Are School Dress Codes Sexualizing the Teenage Girls They Aim to Protect?

Utah’s Wasatch High School is in the news today, after several female students found their yearbook pictures were Photoshopped to show less skin, namely, clavicles, shoulders and tattoos. These are the actions of a high school in Utah–not a high school in Saudi Arabia.

The students are understandably pissed. Not only were the girls not wearing anything inappropriate or overly-revealing, it’s that some students’ pictures were Photoshopped for decency (which they were informed was a possibility before taking the pictures), while others were left as is. “I feel like they put names in a hat and pick and choose who,” Sophomore Rachel Russel told Fox 13 News. “There were plenty of girls that were wearing thicker tank tops and half of them got edited and half of them didn’t.”

And she’s right. There are two photos in which girls are wearing a denim vest over a sleeveless blouse. In one image, sleeves were added, and in another, the shoulders were left bare.

Wasatch High School has since released a “sorry-not-sorry”-style statement, in which they apologize not for Photoshopping girls who weren’t at all dressed indecently in the first place, but for not being more consistent in their editing: “In the application of these graphic corrections, the high school yearbook staff did make some errors and were not consistent in how they were applied to student photos and the school apologizes for that inconsistency.”

Wasatch High School’s dress code clearly states its perception of appropriate dress for women. As an official document on student appearance reads: “Modesty includes covering shoulders, midriff, back, underwear, and cleavage at all times. Extreme clothing, including but not limited to, baggy or ‘sagging’ clothing; excessively oversized clothing; inappropriately short, tight, or revealing shorts, skirts, dresses, tank shirts, halter or crop tops, spaghetti straps, etc…is prohibited.”

Ah, reading those words takes me back to my days as a teenager at Christian camp. We had a similar dress code: spaghetti straps, two-piece swimsuits, midriffs, strapless tops and dresses, shorts with writing on the butt (all the rage in the early aughts)… all were forbidden for girls. However, male campers and counselors were free to frolic shirtless in the woods. The reasoning behind the strict code for women is that Christian girls needed to “help” our brothers in Christ and not tempt them to have impure thoughts by showing too much of our shoulders.

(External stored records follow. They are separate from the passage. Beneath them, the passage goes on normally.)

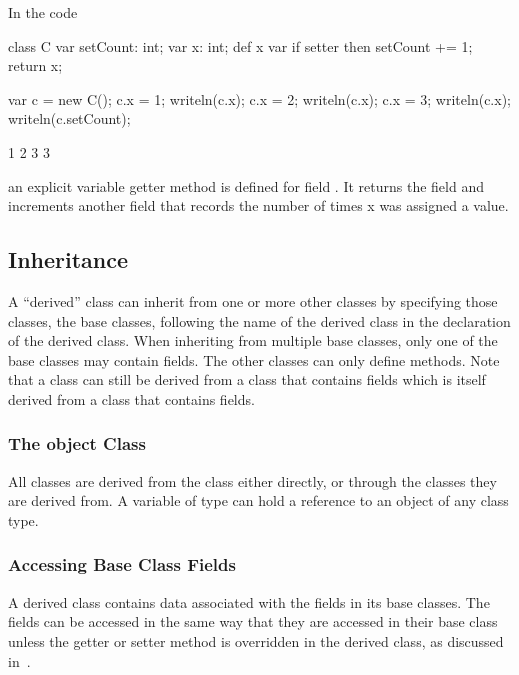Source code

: \begin{example}
In the code
\begin{chapelpre}
\end{chapelpre}
\begin{chapel}
class C {
  var setCount: int;
  var x: int;
  def x var {
    if setter then
      setCount += 1;
    return x;
  }
}
\end{chapel}
\begin{chapelpost}
var c = new C();
c.x = 1;
writeln(c.x);
c.x = 2;
writeln(c.x);
c.x = 3;
writeln(c.x);
writeln(c.setCount);
\end{chapelpost}
\begin{chapeloutput}
1
2
3
3
\end{chapeloutput}
an explicit variable getter method is defined for field .  It
returns the field  and increments another field that records
the number of times x was assigned a value.
\end{example}

\subsection{Inheritance}
\label{Inheritance}

A ``derived'' class can inherit from one or more other classes by
specifying those classes, the base classes, following the name of the
derived class in the declaration of the derived class.  When
inheriting from multiple base classes, only one of the base classes
may contain fields.  The other classes can only define methods.  Note
that a class can still be derived from a class that contains fields
which is itself derived from a class that contains fields.
\subsubsection{The object Class}
\label{The_object_Class}

All classes are derived from the  class either directly, or
through the classes they are derived from. A variable of type 
can hold a reference to an object of any class type. 

\subsubsection{Accessing Base Class Fields}
\label{Accessing_Base_Class_Fields}

A derived class contains data associated with the fields in its base
classes.  The fields can be accessed in the same way that they are
accessed in their base class unless the getter or setter method is
overridden in the derived class, as discussed
in~.

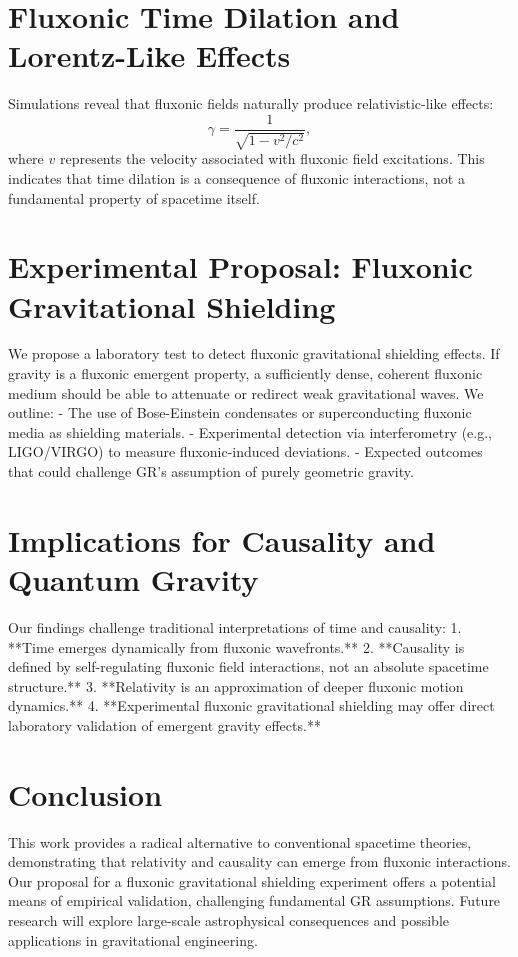\documentclass{article}
\begin{document}
\section{Fluxonic Time Dilation and Lorentz-Like Effects}
Simulations reveal that fluxonic fields naturally produce relativistic-like effects:
\begin{equation}
    \gamma = \frac{1}{\sqrt{1 - v^2/c^2}},
\end{equation}
where $v$ represents the velocity associated with fluxonic field excitations. This indicates that time dilation is a consequence of fluxonic interactions, not a fundamental property of spacetime itself.

\section{Experimental Proposal: Fluxonic Gravitational Shielding}
We propose a laboratory test to detect fluxonic gravitational shielding effects. If gravity is a fluxonic emergent property, a sufficiently dense, coherent fluxonic medium should be able to attenuate or redirect weak gravitational waves. We outline:
- The use of Bose-Einstein condensates or superconducting fluxonic media as shielding materials.
- Experimental detection via interferometry (e.g., LIGO/VIRGO) to measure fluxonic-induced deviations.
- Expected outcomes that could challenge GR’s assumption of purely geometric gravity.

\section{Implications for Causality and Quantum Gravity}
Our findings challenge traditional interpretations of time and causality:
1. **Time emerges dynamically from fluxonic wavefronts.**
2. **Causality is defined by self-regulating fluxonic field interactions, not an absolute spacetime structure.**
3. **Relativity is an approximation of deeper fluxonic motion dynamics.**
4. **Experimental fluxonic gravitational shielding may offer direct laboratory validation of emergent gravity effects.**

\section{Conclusion}
This work provides a radical alternative to conventional spacetime theories, demonstrating that relativity and causality can emerge from fluxonic interactions. Our proposal for a fluxonic gravitational shielding experiment offers a potential means of empirical validation, challenging fundamental GR assumptions. Future research will explore large-scale astrophysical consequences and possible applications in gravitational engineering.
\end{document}
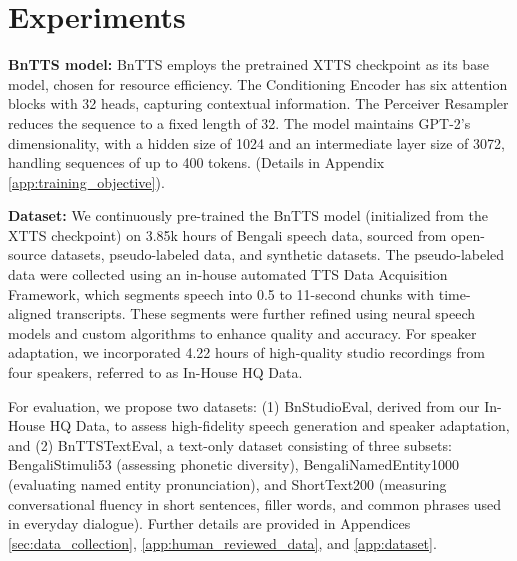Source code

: \section{Experiments}

\noindent \textbf{BnTTS model:} BnTTS employs the pretrained XTTS checkpoint \cite{casanova2024xtts} as its base model, chosen for resource efficiency. The Conditioning Encoder has six attention blocks with 32 heads, capturing contextual information. The Perceiver Resampler reduces the sequence to a fixed length of 32. The model maintains GPT-2’s dimensionality, with a hidden size of 1024 and an intermediate layer size of 3072, handling sequences of up to 400 tokens. (Details in Appendix \ref{app:training_objective}).

\noindent \textbf{Dataset:} We continuously pre-trained the BnTTS model (initialized from the XTTS checkpoint) on 3.85k hours of Bengali speech data, sourced from open-source datasets, pseudo-labeled data, and synthetic datasets. The pseudo-labeled data were collected using an in-house automated TTS Data Acquisition Framework, which segments speech into 0.5 to 11-second chunks with time-aligned transcripts. These segments were further refined using neural speech models and custom algorithms to enhance quality and accuracy. For speaker adaptation, we incorporated 4.22 hours of high-quality studio recordings from four speakers, referred to as In-House HQ Data.

For evaluation, we propose two datasets: (1) BnStudioEval, derived from our In-House HQ Data, to assess high-fidelity speech generation and speaker adaptation, and (2) BnTTSTextEval, a text-only dataset consisting of three subsets: BengaliStimuli53 (assessing phonetic diversity), BengaliNamedEntity1000 (evaluating named entity pronunciation), and ShortText200 (measuring conversational fluency in short sentences, filler words, and common phrases used in everyday dialogue). Further details are provided in Appendices \ref{sec:data_collection}, \ref{app:human_reviewed_data}, and \ref{app:dataset}.



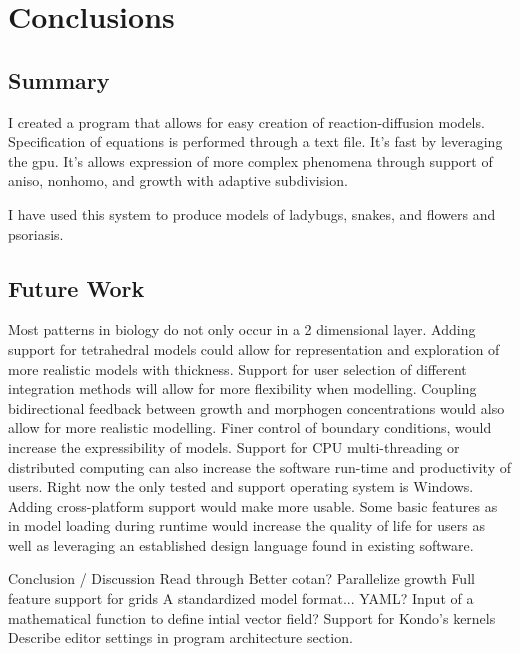 \chapter{Conclusions}
\section{Summary}
I created a program that allows for easy creation of reaction-diffusion models. Specification of equations is performed through a text file. It's fast by leveraging the gpu. It's allows expression of more complex phenomena through support of aniso, nonhomo, and growth with adaptive subdivision.

I have used this system to produce models of ladybugs, snakes, and flowers and psoriasis.




\section{Future Work}
Most patterns in biology do not only occur in a 2 dimensional layer. Adding support for tetrahedral models could allow for representation and exploration of more realistic models with thickness. Support for user selection of different integration methods will allow for more flexibility when modelling. Coupling bidirectional feedback between growth and morphogen concentrations would also allow for more realistic modelling. Finer control of boundary conditions, would increase the expressibility of models. Support for CPU multi-threading or distributed computing can also increase the software run-time and productivity of users. Right now the only tested and support operating system is Windows. Adding cross-platform support would make \ProgramName{} more usable. Some basic features as in model loading during runtime would increase the quality of life for users as well as leveraging an established design language found in existing software.

Conclusion / Discussion
	Read through
	Better cotan?
	Parallelize growth
	Full feature support for grids
	A standardized model format... YAML?
	Input of a mathematical function to define intial vector field?
	Support for Kondo's kernels
	Describe editor settings in program architecture section.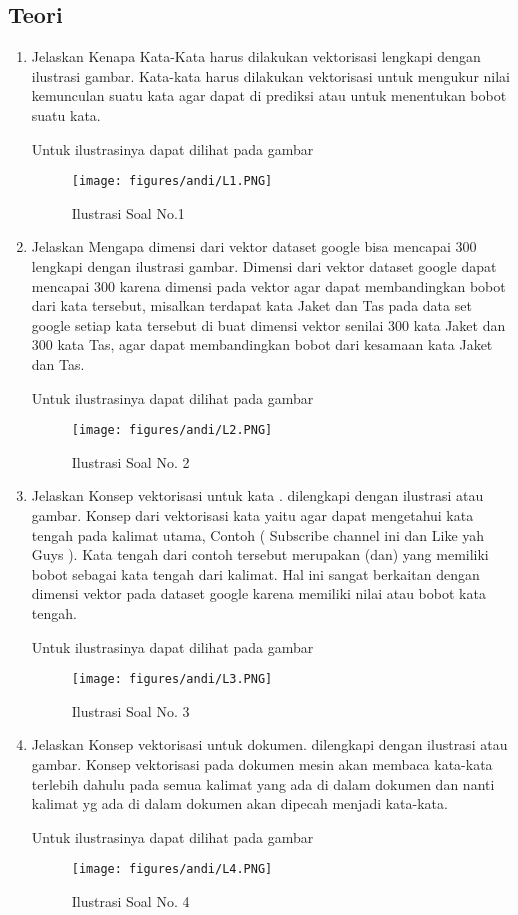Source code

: \subsection{Teori}
\begin{enumerate}
\item Jelaskan Kenapa Kata-Kata harus dilakukan vektorisasi lengkapi dengan ilustrasi gambar.
\subitem Kata-kata harus dilakukan vektorisasi untuk mengukur nilai kemunculan suatu kata agar dapat di prediksi atau untuk menentukan bobot suatu kata.
\par Untuk ilustrasinya dapat dilihat pada gambar
\begin{figure}[ht]
	\centerline{\texttt{[image: figures/andi/L1.PNG]}}
	\caption{Ilustrasi Soal No.1}
\end{figure}

\item Jelaskan Mengapa dimensi dari vektor dataset google bisa mencapai 300 lengkapi dengan ilustrasi gambar.
\subitem Dimensi dari vektor dataset google dapat mencapai 300 karena dimensi pada vektor agar dapat membandingkan bobot dari kata tersebut, misalkan terdapat kata Jaket dan Tas pada data set google setiap kata tersebut di buat dimensi vektor senilai 300 kata Jaket dan 300 kata Tas, agar dapat membandingkan bobot dari kesamaan kata Jaket dan Tas. 
\par Untuk ilustrasinya dapat dilihat pada gambar 
\begin{figure}[ht]
	\centerline{\texttt{[image: figures/andi/L2.PNG]}}
	\caption{Ilustrasi Soal No. 2}
	
\end{figure}

\item Jelaskan Konsep vektorisasi untuk kata . dilengkapi dengan ilustrasi atau gambar.
\subitem Konsep dari vektorisasi kata yaitu agar dapat mengetahui kata tengah pada kalimat utama, Contoh ( Subscribe channel ini dan Like yah Guys ). Kata tengah dari contoh tersebut merupakan (dan) yang memiliki bobot sebagai kata tengah dari kalimat. Hal ini sangat berkaitan dengan dimensi vektor pada dataset google karena memiliki nilai atau bobot kata tengah.
\par Untuk ilustrasinya dapat dilihat pada gambar \begin{figure}[ht]
	\centerline{\texttt{[image: figures/andi/L3.PNG]}}
	\caption{Ilustrasi Soal No. 3}
	
\end{figure}
\item Jelaskan Konsep vektorisasi untuk dokumen. dilengkapi dengan ilustrasi atau gambar.
\subitem Konsep vektorisasi pada dokumen mesin akan membaca kata-kata terlebih dahulu pada semua kalimat yang ada di dalam dokumen dan nanti kalimat yg ada di dalam dokumen akan dipecah menjadi kata-kata.
\par Untuk ilustrasinya dapat dilihat pada gambar 
\begin{figure}[ht]
	\centerline{\texttt{[image: figures/andi/L4.PNG]}}
	\caption{Ilustrasi Soal No. 4}
	

\end{figure}
\end{enumerate}
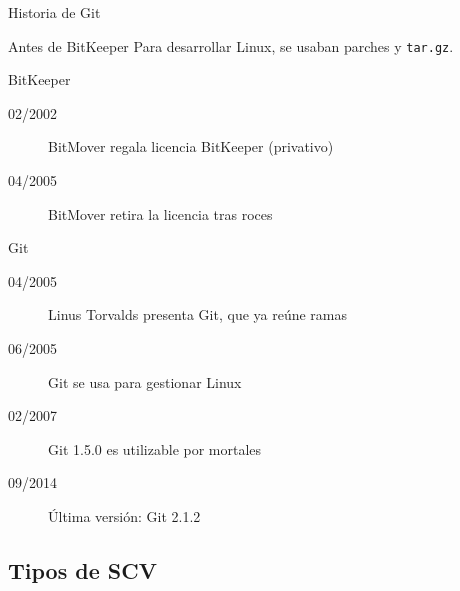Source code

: \documentclass[xcolor=svgnames]{beamer}
\begin{document}
\begin{frame}{Historia de Git}

  \begin{block}{Antes de BitKeeper}
    Para desarrollar Linux, se usaban parches y \texttt{tar.gz}.
  \end{block}

  \begin{block}{BitKeeper}
    \begin{description}
    \item[02/2002] BitMover regala licencia BitKeeper (privativo)
    \item[04/2005] BitMover retira la licencia tras roces
    \end{description}
  \end{block}

  \begin{block}{Git}
    \begin{description}
    \item[04/2005] Linus Torvalds presenta Git, que ya reúne ramas
    \item[06/2005] Git se usa para gestionar Linux
    \item[02/2007] Git 1.5.0 es utilizable por mortales
    \item[09/2014] Última versión: Git 2.1.2
    \end{description}
  \end{block}

\end{frame}

\subsection{Tipos de SCV}
\end{document}
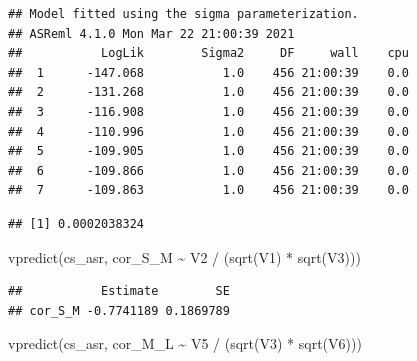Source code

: \documentclass[
  12pt,
]{book}
\newenvironment{Shaded}{\begin{snugshade}}{\end{snugshade}}
\newcommand{\AttributeTok}[1]{\textcolor[rgb]{0.77,0.63,0.00}{#1}}
\newcommand{\ConstantTok}[1]{\textcolor[rgb]{0.00,0.00,0.00}{#1}}
\newcommand{\DecValTok}[1]{\textcolor[rgb]{0.00,0.00,0.81}{#1}}
\newcommand{\FunctionTok}[1]{\textcolor[rgb]{0.00,0.00,0.00}{#1}}
\newcommand{\NormalTok}[1]{#1}
\newcommand{\SpecialCharTok}[1]{\textcolor[rgb]{0.00,0.00,0.00}{#1}}
\begin{document}
\begin{verbatim}
## Model fitted using the sigma parameterization.
## ASReml 4.1.0 Mon Mar 22 21:00:39 2021
##           LogLik        Sigma2     DF     wall    cpu
##  1      -147.068           1.0    456 21:00:39    0.0
##  2      -131.268           1.0    456 21:00:39    0.0
##  3      -116.908           1.0    456 21:00:39    0.0
##  4      -110.996           1.0    456 21:00:39    0.0
##  5      -109.905           1.0    456 21:00:39    0.0
##  6      -109.866           1.0    456 21:00:39    0.0
##  7      -109.863           1.0    456 21:00:39    0.0
\end{verbatim}

\begin{Shaded}
\end{Shaded}

\begin{verbatim}
## [1] 0.0002038324
\end{verbatim}

\begin{Shaded}
\begin{Highlighting}[]
\FunctionTok{vpredict}\NormalTok{(cs\_asr, cor\_S\_M }\SpecialCharTok{\textasciitilde{}}\NormalTok{ V2 }\SpecialCharTok{/}\NormalTok{ (}\FunctionTok{sqrt}\NormalTok{(V1) }\SpecialCharTok{*} \FunctionTok{sqrt}\NormalTok{(V3)))}
\end{Highlighting}
\end{Shaded}

\begin{verbatim}
##           Estimate        SE
## cor_S_M -0.7741189 0.1869789
\end{verbatim}

\begin{Shaded}
\begin{Highlighting}[]
\FunctionTok{vpredict}\NormalTok{(cs\_asr, cor\_M\_L }\SpecialCharTok{\textasciitilde{}}\NormalTok{ V5 }\SpecialCharTok{/}\NormalTok{ (}\FunctionTok{sqrt}\NormalTok{(V3) }\SpecialCharTok{*} \FunctionTok{sqrt}\NormalTok{(V6)))}
\end{Highlighting}
\end{Shaded}
\end{document}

The notion that it’s the responsibility of women to make sure men have control over their own thoughts is ridiculous–almost as ridiculous as the idea that by wearing “modest” clothing, men and young boys still won’t have naughty fantasies. We’ve seen these dress code cases come up time and time again, most recently at a Chesterville, VA prom where a girl was thrown out because chaperones claimed her skirt was too short and the fathers overseeing the dance were “ogling” her. Clare, the senior who was removed from her prom says her dress, although it was short, was actually within the school’s rules of appropriateness, as the hemline stopped below her fingertips.

Obviously, school is a place for learning, and with teenagers especially, whose hormones are flying to and fro, you’ve got to make sure folks aren’t showing up to class with their booties hanging outside of their pants or with their boobs spilling out of their tops. But to scrutinize shoulders, clavicles, even a bit of cleavage, which is naturally occurring and variable (some cleavage is more pronounced than others), not only makes girls more self-conscious about their bodies, but also makes them feel as if their bodies are primarily looked upon by the opposite (or same) sex as vessels whose main function is for sexual titillation. I’d argue that this is more damaging to women than any of the phantom boners Wasatch High School administrators think these 15-year-old boys are getting when they see a girl in a spaghetti-strap top.

Why, instead, do we not teach young boys to view bodies as bodies? Of course, bodies can be sexual, but they are also functional and strong. Instead of putting the burden on teenage girls, who already have it hard enough, why not invest time and energy into making sure young boys, I don’t know, treat women like human beings instead of potential sexual conquests? Let’s instead put pressure on teenage boys to challenge how society views women’s bodies. Let’s nurture a mindset that allows men to see women as regular people, rather than Jezebels in strapless tops, trying to turn good boys into sex maniacs.